Había robado un pequeño bote de colirio de la farmacia que había en la calle antes de llegar al colegio y se había pellizcado con fuerza las mejillas hasta que Ael le había asegurado que estaba lo suficientemente colorada. Y ahora esperaba con nerviosismo a la sombra del pino bajo el que acostumbraban encontrarse. La sirena tocó, espantando a un grupo de palomas grises que desfilaba por el tejado del edificio, y las puertas del patio se abrieron dejando escapar el habitual torrente de niños y niñas hambrientos y deseosos de jugar y charlar entre ellos. Sara se acercó a ella casi brincando, con una sonrisa deslumbrante en la cara. Su aspecto era tan desastrado como siempre. Aquel día llevaba un peto con las rodillas rotas y el cabello corto revuelto detrás de las orejas.

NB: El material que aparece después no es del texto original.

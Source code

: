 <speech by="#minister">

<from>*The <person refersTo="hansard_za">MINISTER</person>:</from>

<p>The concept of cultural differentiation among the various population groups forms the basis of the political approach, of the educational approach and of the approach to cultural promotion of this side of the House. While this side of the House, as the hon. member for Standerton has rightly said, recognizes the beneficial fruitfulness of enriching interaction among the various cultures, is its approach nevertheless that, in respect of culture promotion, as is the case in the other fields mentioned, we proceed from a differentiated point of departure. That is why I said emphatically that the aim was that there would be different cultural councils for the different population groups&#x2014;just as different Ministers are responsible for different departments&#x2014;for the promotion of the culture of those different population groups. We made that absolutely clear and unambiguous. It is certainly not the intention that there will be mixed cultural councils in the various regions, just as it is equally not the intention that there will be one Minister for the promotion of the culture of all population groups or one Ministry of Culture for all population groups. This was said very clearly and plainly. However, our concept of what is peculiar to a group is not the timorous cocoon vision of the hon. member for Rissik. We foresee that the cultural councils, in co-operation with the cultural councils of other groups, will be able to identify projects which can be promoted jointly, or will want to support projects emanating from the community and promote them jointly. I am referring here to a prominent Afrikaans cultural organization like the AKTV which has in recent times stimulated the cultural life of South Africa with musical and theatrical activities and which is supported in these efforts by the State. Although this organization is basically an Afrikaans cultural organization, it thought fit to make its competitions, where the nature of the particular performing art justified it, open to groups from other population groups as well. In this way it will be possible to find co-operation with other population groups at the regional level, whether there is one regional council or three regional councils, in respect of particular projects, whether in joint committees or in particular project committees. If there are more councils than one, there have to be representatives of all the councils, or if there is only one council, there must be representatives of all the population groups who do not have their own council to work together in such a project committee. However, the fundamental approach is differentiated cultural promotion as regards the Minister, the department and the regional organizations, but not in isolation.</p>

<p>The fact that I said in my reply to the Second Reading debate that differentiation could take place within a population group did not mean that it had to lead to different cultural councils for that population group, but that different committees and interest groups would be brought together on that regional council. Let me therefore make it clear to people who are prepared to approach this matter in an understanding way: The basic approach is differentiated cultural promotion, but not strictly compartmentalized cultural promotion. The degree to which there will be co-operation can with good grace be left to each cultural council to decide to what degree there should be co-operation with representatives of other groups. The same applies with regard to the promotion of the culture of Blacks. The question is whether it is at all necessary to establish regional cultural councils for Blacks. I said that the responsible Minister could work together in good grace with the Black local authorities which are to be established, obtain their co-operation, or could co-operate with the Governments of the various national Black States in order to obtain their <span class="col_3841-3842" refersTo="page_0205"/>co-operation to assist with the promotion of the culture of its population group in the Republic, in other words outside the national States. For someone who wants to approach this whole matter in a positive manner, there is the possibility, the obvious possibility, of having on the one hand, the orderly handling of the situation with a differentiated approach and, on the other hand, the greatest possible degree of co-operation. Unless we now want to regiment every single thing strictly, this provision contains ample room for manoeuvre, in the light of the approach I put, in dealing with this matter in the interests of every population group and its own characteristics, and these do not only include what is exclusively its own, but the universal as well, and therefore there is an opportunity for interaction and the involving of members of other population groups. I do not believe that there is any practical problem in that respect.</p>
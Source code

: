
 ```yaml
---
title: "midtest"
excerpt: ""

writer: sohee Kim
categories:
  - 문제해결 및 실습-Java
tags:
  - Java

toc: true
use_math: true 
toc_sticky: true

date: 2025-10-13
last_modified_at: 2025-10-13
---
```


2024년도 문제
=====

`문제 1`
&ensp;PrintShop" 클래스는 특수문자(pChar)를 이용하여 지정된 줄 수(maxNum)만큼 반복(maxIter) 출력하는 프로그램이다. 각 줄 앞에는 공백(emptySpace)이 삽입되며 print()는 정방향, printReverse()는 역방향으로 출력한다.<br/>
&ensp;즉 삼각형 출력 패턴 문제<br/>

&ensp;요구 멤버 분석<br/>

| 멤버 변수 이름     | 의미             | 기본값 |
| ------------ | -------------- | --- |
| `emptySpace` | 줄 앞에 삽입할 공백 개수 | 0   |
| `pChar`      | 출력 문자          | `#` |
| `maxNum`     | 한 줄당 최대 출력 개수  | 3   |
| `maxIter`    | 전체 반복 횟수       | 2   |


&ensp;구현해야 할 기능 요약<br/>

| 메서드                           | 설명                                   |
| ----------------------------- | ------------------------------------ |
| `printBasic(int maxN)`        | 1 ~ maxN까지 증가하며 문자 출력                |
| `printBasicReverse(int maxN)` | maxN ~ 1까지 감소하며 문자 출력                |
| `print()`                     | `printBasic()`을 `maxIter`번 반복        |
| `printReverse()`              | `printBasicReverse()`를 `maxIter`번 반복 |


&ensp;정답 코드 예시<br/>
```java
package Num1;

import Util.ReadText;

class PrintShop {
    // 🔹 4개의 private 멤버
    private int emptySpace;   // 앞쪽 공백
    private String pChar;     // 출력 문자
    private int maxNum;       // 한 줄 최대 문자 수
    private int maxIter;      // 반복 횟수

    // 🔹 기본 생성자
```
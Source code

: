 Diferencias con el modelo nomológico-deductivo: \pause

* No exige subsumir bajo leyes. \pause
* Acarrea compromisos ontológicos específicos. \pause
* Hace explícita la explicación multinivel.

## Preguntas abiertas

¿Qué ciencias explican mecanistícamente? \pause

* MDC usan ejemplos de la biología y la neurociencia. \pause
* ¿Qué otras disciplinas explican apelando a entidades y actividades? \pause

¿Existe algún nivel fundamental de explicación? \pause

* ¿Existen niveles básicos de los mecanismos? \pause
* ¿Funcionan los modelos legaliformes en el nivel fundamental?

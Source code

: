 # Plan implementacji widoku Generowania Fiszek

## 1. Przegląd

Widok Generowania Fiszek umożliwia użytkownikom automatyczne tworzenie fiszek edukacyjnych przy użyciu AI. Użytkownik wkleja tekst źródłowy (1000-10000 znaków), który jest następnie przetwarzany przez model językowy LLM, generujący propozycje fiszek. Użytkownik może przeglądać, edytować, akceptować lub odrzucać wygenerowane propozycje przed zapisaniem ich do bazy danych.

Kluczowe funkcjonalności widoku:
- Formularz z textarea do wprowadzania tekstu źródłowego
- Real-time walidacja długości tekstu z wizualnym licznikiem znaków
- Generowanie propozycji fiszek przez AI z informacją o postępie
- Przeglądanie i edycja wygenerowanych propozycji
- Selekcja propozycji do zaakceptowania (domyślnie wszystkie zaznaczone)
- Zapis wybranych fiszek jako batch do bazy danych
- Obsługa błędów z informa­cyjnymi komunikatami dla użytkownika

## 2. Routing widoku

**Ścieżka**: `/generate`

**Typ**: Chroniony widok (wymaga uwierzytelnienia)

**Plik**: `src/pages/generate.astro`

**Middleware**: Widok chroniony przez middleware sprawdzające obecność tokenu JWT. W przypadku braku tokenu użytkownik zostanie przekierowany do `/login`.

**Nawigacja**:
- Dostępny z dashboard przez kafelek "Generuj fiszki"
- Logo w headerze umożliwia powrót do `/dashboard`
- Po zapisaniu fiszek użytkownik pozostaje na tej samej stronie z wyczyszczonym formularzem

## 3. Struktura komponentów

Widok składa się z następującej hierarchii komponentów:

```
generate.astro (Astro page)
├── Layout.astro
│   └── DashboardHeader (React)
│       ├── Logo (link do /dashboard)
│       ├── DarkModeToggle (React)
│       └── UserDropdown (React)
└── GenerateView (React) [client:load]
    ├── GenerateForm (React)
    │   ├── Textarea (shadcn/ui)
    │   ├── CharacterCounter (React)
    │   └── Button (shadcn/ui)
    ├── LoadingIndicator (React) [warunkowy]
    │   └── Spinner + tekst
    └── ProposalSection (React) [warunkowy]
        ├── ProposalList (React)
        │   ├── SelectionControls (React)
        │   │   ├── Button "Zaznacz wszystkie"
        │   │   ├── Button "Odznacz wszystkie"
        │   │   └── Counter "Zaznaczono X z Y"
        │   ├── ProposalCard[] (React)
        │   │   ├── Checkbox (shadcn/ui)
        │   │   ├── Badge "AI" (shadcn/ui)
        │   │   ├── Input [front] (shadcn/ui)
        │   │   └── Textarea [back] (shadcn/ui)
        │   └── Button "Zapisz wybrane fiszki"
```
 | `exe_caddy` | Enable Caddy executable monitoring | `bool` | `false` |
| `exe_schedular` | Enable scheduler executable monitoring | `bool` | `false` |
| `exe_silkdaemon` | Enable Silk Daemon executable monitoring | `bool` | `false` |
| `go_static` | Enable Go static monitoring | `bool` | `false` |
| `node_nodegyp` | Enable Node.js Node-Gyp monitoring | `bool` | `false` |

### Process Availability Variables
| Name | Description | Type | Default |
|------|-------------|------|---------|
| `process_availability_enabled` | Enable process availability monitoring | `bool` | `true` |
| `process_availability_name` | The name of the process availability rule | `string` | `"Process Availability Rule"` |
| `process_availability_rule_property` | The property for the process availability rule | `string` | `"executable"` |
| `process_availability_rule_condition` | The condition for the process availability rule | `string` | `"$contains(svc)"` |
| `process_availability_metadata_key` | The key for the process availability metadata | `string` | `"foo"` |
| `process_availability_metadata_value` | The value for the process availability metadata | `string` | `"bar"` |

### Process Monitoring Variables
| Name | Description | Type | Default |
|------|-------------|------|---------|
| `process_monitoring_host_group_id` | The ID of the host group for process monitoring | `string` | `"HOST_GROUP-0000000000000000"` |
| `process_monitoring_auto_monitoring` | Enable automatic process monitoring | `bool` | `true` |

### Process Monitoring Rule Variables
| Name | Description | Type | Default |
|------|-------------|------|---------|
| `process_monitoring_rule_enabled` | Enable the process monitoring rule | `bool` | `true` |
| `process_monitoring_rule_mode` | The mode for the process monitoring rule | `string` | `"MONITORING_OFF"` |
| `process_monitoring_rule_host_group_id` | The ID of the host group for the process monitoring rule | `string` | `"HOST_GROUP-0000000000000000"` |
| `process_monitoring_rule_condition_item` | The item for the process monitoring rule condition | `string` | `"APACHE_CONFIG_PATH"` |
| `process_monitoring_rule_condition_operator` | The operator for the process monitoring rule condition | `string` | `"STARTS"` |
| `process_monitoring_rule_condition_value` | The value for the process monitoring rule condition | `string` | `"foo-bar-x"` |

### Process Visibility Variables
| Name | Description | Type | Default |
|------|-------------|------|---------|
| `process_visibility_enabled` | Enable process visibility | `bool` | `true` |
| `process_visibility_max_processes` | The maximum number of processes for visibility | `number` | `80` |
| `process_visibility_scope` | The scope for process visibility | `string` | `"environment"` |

Amiss se sentó en el suelo y escondió la cabeza entre los brazos, imitando el temblor que supuso sería característico de los sollozos. Oyó la voz de la niña próxima a ella.

- ¿Lara? ¿Qué te pasa?

Amiss negó con un gesto y se abrazó con más fuerza las rodillas.

- ¿Estás llorando?

Levantó la cabeza y se secó las falsas lágrimas de los ojos y las mejillas, sorbiendo por la nariz. Sara se sentó a su lado, evidentemente un tanto incómoda. Por un momento Amiss fue asaltada por la duda. ¿Funcionaría su plan?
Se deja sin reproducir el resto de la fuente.